Firstly replace the sprockets at the same time as the chain otherwise you could knacker the new chain in double quick time - JAWS will be able to sort you out with the whole lot at the most reasonable price in the UK.

1. Remove the cover to the front sprocket. This is done by releasing the 4 or 5 bolts (thin socket best tool for this) 2 of these hold the clutch slave cylinder in place you need not remove the 3rd slave cylinder mounting bolt but if you do it doesnt matter. Pull the cover off (need to pull the sidestand wiring out of the way probably) this releases the slave cylinder from the clutch pushrod.
2. Release the front sprocket mounting bolt ....... socket and leverage, stand on rear brake ............ just don't hammer the socket T bar.
3. Loosen rear wheel. Lift bike enough to be able to get the rear wheel out. (piece of 4x2 under the centre stand is enough)
3. Take 4" angle grinder and cut through chain on rear sprocket - why bother to grind the heads off the chain pins before using a press when you are going to bin the chain anyway!
4. Bin chain debris
5. Remove front sprocket.
6 Take the opportunity to clean this area well including the clutch pushrod.
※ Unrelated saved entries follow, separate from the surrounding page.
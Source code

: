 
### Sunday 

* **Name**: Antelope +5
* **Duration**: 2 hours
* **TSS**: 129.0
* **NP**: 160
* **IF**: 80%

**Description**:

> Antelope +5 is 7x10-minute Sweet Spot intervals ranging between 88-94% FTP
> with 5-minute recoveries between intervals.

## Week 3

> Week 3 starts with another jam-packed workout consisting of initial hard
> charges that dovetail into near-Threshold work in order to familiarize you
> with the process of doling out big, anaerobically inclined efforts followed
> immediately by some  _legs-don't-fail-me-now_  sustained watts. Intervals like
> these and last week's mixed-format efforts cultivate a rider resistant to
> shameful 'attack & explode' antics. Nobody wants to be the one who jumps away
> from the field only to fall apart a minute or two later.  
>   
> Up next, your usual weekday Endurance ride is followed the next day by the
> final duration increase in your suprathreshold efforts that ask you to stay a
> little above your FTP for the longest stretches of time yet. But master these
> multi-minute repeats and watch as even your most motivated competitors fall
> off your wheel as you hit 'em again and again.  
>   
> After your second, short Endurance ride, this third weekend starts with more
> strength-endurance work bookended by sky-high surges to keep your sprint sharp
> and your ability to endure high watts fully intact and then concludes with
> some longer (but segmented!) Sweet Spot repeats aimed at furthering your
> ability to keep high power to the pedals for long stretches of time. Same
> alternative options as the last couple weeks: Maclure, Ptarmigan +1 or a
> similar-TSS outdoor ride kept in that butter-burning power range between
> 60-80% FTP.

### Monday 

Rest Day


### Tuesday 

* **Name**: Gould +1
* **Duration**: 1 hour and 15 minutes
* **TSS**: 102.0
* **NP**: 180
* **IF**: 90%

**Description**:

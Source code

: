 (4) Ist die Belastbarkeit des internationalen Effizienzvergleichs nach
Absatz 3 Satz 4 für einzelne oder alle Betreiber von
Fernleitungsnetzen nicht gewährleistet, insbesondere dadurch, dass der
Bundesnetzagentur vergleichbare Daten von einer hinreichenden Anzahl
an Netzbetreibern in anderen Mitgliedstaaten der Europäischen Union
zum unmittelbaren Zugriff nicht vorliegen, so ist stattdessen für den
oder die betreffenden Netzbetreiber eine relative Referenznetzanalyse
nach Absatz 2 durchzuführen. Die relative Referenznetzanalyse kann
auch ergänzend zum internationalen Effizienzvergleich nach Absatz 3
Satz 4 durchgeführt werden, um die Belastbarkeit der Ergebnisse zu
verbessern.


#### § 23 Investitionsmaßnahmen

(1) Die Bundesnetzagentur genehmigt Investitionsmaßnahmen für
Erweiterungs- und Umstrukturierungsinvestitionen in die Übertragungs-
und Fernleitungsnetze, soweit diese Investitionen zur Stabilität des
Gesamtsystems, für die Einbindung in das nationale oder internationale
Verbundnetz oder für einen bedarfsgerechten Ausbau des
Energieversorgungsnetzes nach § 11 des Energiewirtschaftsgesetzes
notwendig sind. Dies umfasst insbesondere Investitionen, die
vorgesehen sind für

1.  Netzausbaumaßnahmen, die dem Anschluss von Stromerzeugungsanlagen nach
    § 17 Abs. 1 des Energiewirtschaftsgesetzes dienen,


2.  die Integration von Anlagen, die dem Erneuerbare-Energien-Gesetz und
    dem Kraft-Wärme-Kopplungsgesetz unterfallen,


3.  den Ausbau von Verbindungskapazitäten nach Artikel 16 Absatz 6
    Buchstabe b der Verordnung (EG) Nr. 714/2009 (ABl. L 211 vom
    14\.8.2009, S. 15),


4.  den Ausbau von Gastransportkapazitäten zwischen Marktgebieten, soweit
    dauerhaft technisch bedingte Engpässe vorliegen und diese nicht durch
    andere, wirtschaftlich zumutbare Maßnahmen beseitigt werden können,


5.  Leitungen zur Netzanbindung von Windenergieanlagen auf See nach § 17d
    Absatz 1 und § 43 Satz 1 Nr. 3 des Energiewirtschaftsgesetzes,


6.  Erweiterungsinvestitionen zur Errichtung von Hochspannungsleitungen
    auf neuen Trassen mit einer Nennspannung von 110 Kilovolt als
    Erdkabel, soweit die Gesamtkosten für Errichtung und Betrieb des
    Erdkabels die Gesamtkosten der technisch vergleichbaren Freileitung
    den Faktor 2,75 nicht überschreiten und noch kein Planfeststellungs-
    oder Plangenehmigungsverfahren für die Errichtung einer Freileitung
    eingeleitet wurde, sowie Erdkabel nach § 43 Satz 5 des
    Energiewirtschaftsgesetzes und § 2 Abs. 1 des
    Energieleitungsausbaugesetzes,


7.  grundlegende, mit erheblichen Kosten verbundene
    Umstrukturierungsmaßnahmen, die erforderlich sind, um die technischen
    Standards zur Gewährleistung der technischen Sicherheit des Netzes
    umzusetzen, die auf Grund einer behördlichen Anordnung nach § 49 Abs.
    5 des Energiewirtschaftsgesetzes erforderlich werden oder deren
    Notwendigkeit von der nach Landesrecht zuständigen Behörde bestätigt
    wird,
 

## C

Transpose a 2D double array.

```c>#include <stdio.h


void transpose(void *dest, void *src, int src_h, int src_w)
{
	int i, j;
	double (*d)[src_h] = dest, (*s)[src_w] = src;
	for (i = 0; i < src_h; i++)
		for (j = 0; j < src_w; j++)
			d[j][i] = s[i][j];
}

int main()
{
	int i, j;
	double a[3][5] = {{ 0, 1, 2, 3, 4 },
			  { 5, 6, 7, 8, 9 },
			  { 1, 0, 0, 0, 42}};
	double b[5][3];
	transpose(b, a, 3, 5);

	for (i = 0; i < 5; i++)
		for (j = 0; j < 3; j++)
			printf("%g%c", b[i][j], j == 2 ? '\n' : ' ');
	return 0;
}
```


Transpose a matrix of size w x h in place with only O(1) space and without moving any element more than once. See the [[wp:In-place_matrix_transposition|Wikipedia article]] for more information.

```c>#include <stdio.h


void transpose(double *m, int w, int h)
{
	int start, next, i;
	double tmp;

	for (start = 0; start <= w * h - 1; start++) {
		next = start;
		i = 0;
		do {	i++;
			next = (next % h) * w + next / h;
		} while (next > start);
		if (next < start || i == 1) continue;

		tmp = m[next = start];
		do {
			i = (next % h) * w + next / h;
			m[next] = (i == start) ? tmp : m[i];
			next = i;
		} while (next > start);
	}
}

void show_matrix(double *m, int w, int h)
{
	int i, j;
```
7 Remove rear wheel. Replace sprocket. Replace wheel
8 Fit new front sprocket and hand tighten nut.
9 Mount new chain and join with soft link. (you will need a heavy duty chain tool to pein the end of the soft link over, although I have seen it done with a pair of large hammers - not nice!)
10 Adjust chain.
11 Return bike to ground
11 Torque up front sprocket - may need to stand on rear brake if bike is in gear. Replace cover and check clutch operation.
11 Enjoy newly found smooth ride!

EDIT - not the complete guide by some way but I've added in a few more 'steps'.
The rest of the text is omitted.